Ketone salt (KS) supplementation produced a short-lived increase in plasma BHB concentrations followed by increased BHB uptake in immune cells.

• The plasma BHB elevation from KS was described as 'short-lived' rather than sustained.
• Increased intracellular BHB accumulation was detected in immune cells following KS supplementation.
• The intervention lasted three weeks in healthy volunteers.
• This pattern differed from ketone ester supplementation in terms of intracellular uptake.

Ketone ester (KE) supplementation led to more sustained plasma BHB levels but without detectable intracellular BHB accumulation in immune cells.

• KE supplementation produced 'more sustained plasma BHB levels' compared to KS.
• Despite higher or more prolonged circulating BHB, no intracellular BHB accumulation was detectable in immune cells.
• This contrasts with the KS condition, where intracellular BHB uptake was observed.
• The intervention period was three weeks in healthy volunteers.

Neither ketone salt nor ketone ester supplementation affected CD8+ T-cell cytokine production, functional capacity, or mitochondrial energy metabolism.

• CD8+ T-cell cytokine secretion was measured and showed no change with either KS or KE intervention.
• Functional responses of CD8+ T cells were analyzed and remained unaltered.
• Mitochondrial energy metabolism was assessed and did not differ between conditions.
• These outcomes were consistent across both supplementation types despite differing pharmacokinetic profiles of plasma BHB.

Combining ketone salt supplementation with a carbohydrate-restricted, non-ketogenic diet also did not alter CD8+ T-cell immunometabolic parameters.

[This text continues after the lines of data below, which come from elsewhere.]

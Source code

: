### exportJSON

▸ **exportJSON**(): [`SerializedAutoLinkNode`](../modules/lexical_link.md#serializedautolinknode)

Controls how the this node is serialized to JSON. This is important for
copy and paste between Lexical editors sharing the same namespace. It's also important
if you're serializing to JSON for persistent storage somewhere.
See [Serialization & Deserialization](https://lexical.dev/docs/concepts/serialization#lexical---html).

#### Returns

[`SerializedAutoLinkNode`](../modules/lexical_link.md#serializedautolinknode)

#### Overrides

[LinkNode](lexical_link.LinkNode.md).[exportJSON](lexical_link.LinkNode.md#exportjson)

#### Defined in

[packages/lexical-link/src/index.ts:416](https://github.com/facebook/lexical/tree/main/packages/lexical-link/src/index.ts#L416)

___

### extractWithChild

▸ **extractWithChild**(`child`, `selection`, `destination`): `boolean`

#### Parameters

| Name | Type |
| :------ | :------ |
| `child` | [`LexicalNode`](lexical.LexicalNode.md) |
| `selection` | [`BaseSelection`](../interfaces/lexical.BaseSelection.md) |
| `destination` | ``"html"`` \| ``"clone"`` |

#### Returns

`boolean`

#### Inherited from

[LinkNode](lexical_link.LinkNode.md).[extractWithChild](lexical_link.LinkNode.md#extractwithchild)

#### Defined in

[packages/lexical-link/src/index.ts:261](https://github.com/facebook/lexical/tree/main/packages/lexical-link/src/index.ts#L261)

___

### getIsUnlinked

• A subgroup received KS supplementation combined with a carbohydrate-restricted, non-ketogenic diet.
• This combined intervention was tested to explore whether partial dietary modification could enhance the effects of supplementation.
• No changes in CD8+ T-cell immunometabolic parameters were observed even with this combined approach.
• The diet was explicitly described as non-ketogenic, distinguishing it from a full ketogenic diet.

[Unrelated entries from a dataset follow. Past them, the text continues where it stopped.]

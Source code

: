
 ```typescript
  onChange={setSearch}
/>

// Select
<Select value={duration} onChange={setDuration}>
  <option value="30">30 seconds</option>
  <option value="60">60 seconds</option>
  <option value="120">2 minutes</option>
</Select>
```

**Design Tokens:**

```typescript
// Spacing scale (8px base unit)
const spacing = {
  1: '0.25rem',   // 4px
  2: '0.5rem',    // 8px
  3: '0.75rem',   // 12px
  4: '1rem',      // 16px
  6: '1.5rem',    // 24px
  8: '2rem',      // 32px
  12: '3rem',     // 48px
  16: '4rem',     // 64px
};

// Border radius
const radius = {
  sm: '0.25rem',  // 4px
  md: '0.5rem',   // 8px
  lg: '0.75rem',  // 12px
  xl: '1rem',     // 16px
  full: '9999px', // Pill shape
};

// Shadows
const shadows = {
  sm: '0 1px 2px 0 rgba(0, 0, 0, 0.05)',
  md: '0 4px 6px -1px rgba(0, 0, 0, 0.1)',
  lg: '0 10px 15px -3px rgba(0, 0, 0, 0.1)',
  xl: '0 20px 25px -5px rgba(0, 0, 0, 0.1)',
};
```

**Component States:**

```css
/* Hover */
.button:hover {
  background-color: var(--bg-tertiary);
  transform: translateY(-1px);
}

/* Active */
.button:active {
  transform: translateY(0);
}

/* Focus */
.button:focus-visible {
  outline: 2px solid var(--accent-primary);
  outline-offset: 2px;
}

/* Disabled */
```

The ketogenic diet has been shown to exert beneficial effects on human immunity by enhancing cytotoxic T lymphocyte function through metabolic reprogramming.

• This background finding motivated the study's investigation into whether exogenous ketone supplements could replicate KD effects.
• The mechanism described involves metabolic reprogramming of CD8+ T cells.
• Strict dietary restrictions of the KD limit adherence and complicate clinical use, driving interest in supplement alternatives.
• Exogenous ketone supplements were promoted as a 'more feasible alternative to elevate ketone body levels without the need for dietary changes.'

Broader metabolic adaptations beyond transient BHB elevation are likely required to reproduce the immunometabolic effects of a ketogenic diet.

• The authors conclude that 'transient elevation of circulating ketone body levels through supplementation seems insufficient to reproduce the immunometabolic effects of a KD.'
• The KD likely requires 'broader metabolic adaptations' that are not achieved by supplementation alone.
• The impact of exogenous ketones on adaptive immunity in healthy individuals is characterized as 'limited.'
• This conclusion is supported by the null findings across all measured CD8+ T-cell parameters in both supplementation conditions.